▶ [Problem]
Transcribe exactly the line that contains "那么当然如果讲学术研究也没有" and every line after it to the end of the entries, and nothing more.

___ Material for the task ___

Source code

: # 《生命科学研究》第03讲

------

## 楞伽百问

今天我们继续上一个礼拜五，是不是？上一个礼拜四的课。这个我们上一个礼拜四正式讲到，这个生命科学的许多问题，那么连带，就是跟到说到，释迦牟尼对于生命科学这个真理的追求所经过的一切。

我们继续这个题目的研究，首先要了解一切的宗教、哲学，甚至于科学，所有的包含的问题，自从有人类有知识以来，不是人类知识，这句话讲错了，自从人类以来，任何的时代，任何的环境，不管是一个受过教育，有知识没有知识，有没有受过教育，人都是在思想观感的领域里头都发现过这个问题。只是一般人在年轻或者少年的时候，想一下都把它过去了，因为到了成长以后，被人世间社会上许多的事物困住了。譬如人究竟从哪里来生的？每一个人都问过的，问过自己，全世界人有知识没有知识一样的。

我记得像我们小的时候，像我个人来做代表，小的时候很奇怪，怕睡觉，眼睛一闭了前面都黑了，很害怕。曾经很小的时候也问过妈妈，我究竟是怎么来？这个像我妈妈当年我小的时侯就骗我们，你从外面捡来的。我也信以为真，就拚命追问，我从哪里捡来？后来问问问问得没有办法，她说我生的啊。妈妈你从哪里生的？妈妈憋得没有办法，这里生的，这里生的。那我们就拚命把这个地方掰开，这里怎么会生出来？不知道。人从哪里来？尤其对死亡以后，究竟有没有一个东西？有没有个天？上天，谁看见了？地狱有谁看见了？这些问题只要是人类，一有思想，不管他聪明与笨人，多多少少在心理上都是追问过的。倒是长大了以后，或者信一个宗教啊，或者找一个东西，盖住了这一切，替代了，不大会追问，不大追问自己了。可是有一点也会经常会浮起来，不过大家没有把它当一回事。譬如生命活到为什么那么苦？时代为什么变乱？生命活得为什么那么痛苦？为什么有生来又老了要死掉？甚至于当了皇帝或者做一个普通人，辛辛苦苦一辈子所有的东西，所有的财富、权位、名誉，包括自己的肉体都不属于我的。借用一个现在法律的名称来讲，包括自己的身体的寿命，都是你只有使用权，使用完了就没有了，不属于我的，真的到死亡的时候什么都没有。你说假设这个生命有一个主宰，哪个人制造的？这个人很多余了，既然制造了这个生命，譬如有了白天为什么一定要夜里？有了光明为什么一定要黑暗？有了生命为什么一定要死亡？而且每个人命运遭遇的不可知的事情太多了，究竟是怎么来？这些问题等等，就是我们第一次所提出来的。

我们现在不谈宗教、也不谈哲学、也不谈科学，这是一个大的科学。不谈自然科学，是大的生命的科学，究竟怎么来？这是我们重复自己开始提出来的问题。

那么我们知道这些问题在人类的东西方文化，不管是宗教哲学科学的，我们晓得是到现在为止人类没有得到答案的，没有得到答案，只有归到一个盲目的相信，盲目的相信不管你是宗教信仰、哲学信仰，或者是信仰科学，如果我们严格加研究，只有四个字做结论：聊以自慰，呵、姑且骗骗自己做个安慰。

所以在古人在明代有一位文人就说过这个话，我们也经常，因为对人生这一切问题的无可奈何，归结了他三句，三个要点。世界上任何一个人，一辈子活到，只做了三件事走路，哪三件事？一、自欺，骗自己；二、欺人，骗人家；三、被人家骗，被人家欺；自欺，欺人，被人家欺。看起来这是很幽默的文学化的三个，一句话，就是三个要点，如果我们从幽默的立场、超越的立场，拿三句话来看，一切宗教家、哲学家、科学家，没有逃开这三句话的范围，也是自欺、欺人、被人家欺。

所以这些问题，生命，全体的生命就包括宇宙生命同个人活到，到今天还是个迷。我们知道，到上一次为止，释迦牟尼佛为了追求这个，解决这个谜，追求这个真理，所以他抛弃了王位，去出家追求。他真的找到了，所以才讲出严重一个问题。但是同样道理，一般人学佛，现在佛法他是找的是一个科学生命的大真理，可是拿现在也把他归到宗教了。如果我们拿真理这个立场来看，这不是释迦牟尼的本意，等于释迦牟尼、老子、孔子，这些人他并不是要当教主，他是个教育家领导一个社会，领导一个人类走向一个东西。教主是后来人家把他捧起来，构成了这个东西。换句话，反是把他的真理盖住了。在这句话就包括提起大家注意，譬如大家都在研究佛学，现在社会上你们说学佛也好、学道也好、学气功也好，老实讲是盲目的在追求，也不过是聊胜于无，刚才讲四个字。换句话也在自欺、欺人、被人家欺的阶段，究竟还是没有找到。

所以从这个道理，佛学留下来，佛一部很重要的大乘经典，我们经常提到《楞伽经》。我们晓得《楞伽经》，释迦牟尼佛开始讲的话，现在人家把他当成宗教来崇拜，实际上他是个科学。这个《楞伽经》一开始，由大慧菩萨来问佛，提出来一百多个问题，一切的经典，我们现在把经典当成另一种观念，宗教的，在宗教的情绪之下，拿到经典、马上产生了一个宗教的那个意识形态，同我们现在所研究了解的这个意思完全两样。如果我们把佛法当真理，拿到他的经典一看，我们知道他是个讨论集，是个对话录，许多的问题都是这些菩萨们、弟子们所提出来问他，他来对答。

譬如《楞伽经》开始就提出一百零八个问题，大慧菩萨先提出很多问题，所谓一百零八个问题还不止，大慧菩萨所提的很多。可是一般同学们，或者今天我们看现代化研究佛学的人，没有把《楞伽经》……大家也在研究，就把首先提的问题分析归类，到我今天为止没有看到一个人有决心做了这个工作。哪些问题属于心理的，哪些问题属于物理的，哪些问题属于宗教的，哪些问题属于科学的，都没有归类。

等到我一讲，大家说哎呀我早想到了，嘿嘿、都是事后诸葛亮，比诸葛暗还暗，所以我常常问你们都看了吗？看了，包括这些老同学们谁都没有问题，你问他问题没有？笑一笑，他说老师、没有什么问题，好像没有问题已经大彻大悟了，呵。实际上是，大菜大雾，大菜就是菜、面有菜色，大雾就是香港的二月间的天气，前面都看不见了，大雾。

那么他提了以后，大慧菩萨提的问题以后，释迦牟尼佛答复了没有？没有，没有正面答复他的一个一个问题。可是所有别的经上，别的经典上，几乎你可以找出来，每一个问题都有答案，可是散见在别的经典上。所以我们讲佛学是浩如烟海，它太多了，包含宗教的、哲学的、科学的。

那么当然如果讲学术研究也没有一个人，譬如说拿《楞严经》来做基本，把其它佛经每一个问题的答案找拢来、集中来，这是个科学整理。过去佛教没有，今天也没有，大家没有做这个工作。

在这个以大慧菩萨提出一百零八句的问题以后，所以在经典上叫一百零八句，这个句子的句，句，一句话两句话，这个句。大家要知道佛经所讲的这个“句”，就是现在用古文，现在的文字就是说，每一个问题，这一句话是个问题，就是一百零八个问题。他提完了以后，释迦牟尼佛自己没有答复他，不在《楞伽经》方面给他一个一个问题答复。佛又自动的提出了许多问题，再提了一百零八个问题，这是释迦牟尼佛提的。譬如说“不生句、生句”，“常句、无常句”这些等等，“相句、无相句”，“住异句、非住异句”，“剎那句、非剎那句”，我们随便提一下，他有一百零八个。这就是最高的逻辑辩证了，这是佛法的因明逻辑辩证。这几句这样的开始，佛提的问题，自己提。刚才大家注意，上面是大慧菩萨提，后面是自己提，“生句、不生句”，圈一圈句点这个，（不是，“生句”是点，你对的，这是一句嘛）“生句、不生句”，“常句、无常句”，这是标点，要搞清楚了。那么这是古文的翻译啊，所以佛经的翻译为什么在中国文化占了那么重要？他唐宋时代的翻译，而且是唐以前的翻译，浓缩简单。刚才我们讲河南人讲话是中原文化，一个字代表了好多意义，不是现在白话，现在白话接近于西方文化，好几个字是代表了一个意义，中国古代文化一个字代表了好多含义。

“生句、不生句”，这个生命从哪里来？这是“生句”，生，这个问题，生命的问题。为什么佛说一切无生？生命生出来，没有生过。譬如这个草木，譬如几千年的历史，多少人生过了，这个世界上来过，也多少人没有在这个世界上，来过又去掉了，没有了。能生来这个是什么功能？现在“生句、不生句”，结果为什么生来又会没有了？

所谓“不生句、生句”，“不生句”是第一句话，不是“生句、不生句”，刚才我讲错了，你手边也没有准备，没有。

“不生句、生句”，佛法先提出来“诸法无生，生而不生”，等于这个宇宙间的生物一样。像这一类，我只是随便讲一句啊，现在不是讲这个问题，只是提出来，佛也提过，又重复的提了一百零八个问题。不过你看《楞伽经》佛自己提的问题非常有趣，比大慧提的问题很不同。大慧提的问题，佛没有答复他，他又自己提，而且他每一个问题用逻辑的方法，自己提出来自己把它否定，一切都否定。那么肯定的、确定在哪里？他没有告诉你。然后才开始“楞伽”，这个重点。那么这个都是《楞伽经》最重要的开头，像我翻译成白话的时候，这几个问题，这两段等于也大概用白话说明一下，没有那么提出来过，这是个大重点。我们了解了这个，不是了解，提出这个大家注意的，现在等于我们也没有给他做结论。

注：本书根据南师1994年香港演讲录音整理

___

▶ [Response area]
那么当然如果讲学术研究也没有一个人，譬如说拿《楞严经》来做基本，把其它佛经每一个问题的答案找拢来、集中来，这是个科学整理。过去佛教没有，今天也没有，大家没有做这个工作。

在这个以大慧菩萨提出一百零八句的问题以后，所以在经典上叫一百零八句，这个句子的句，句，一句话两句话，这个句。大家要知道佛经所讲的这个“句”，就是现在用古文，现在的文字就是说，每一个问题，这一句话是个问题，就是一百零八个问题。他提完了以后，释迦牟尼佛自己没有答复他，不在《楞伽经》方面给他一个一个问题答复。佛又自动的提出了许多问题，再提了一百零八个问题，这是释迦牟尼佛提的。譬如说“不生句、生句”，“常句、无常句”这些等等，“相句、无相句”，“住异句、非住异句”，“剎那句、非剎那句”，我们随便提一下，他有一百零八个。这就是最高的逻辑辩证了，这是佛法的因明逻辑辩证。这几句这样的开始，佛提的问题，自己提。刚才大家注意，上面是大慧菩萨提，后面是自己提，“生句、不生句”，圈一圈句点这个，（不是，“生句”是点，你对的，这是一句嘛）“生句、不生句”，“常句、无常句”，这是标点，要搞清楚了。那么这是古文的翻译啊，所以佛经的翻译为什么在中国文化占了那么重要？他唐宋时代的翻译，而且是唐以前的翻译，浓缩简单。刚才我们讲河南人讲话是中原文化，一个字代表了好多意义，不是现在白话，现在白话接近于西方文化，好几个字是代表了一个意义，中国古代文化一个字代表了好多含义。

“生句、不生句”，这个生命从哪里来？这是“生句”，生，这个问题，生命的问题。为什么佛说一切无生？生命生出来，没有生过。譬如这个草木，譬如几千年的历史，多少人生过了，这个世界上来过，也多少人没有在这个世界上，来过又去掉了，没有了。能生来这个是什么功能？现在“生句、不生句”，结果为什么生来又会没有了？

所谓“不生句、生句”，“不生句”是第一句话，不是“生句、不生句”，刚才我讲错了，你手边也没有准备，没有。

“不生句、生句”，佛法先提出来“诸法无生，生而不生”，等于这个宇宙间的生物一样。像这一类，我只是随便讲一句啊，现在不是讲这个问题，只是提出来，佛也提过，又重复的提了一百零八个问题。不过你看《楞伽经》佛自己提的问题非常有趣，比大慧提的问题很不同。大慧提的问题，佛没有答复他，他又自己提，而且他每一个问题用逻辑的方法，自己提出来自己把它否定，一切都否定。那么肯定的、确定在哪里？他没有告诉你。然后才开始“楞伽”，这个重点。那么这个都是《楞伽经》最重要的开头，像我翻译成白话的时候，这几个问题，这两段等于也大概用白话说明一下，没有那么提出来过，这是个大重点。我们了解了这个，不是了解，提出这个大家注意的，现在等于我们也没有给他做结论。

注：本书根据南师1994年香港演讲录音整理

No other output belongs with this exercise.